╭──

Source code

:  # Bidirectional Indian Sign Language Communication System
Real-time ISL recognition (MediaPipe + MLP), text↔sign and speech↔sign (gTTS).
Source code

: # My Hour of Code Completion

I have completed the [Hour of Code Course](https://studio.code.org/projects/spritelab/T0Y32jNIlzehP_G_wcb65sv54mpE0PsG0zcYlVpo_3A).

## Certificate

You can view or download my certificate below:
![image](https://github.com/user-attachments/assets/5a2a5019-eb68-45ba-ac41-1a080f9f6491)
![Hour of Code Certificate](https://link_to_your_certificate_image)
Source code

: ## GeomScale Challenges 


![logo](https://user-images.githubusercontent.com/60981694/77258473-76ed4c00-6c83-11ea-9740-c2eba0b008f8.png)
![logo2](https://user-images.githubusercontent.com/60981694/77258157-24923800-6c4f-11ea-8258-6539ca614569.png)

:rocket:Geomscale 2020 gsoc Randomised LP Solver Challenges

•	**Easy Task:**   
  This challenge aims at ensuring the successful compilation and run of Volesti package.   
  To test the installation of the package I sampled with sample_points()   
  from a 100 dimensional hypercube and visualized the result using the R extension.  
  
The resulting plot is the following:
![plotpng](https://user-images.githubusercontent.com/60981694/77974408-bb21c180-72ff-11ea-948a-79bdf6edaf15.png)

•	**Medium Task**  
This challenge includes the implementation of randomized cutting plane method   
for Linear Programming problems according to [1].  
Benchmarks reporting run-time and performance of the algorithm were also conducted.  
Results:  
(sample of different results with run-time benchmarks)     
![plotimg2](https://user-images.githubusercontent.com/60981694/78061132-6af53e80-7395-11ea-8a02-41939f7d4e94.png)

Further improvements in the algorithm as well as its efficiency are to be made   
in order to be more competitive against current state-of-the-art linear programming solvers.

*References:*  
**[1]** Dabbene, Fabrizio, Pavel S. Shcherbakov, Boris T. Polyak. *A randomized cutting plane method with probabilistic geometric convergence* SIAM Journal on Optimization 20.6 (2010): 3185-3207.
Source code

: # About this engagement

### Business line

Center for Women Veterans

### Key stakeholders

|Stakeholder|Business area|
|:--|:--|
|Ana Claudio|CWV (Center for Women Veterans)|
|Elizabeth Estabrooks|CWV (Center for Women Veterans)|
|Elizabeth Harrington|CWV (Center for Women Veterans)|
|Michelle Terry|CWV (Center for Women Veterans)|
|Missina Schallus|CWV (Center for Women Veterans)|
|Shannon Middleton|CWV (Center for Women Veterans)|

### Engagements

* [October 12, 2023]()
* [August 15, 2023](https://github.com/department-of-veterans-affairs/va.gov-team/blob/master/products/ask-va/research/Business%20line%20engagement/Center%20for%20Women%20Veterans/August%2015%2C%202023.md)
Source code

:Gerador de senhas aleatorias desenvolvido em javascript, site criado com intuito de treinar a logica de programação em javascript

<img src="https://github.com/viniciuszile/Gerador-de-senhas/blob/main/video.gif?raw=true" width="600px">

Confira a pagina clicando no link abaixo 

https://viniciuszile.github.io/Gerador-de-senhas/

╰──

§ **WHAT THE EXERCISE ASKS**: If a line falls between the first line of the records and the line containing "## GeomScale Challenges", inclusive, repeat it exactly; leave out all others.

§ **WRITTEN ANSWER**:
Source code

:  # Bidirectional Indian Sign Language Communication System
Real-time ISL recognition (MediaPipe + MLP), text↔sign and speech↔sign (gTTS).
Source code

: # My Hour of Code Completion

I have completed the [Hour of Code Course](https://studio.code.org/projects/spritelab/T0Y32jNIlzehP_G_wcb65sv54mpE0PsG0zcYlVpo_3A).

## Certificate

You can view or download my certificate below:
![image](https://github.com/user-attachments/assets/5a2a5019-eb68-45ba-ac41-1a080f9f6491)
![Hour of Code Certificate](https://link_to_your_certificate_image)
Source code

: ## GeomScale Challenges 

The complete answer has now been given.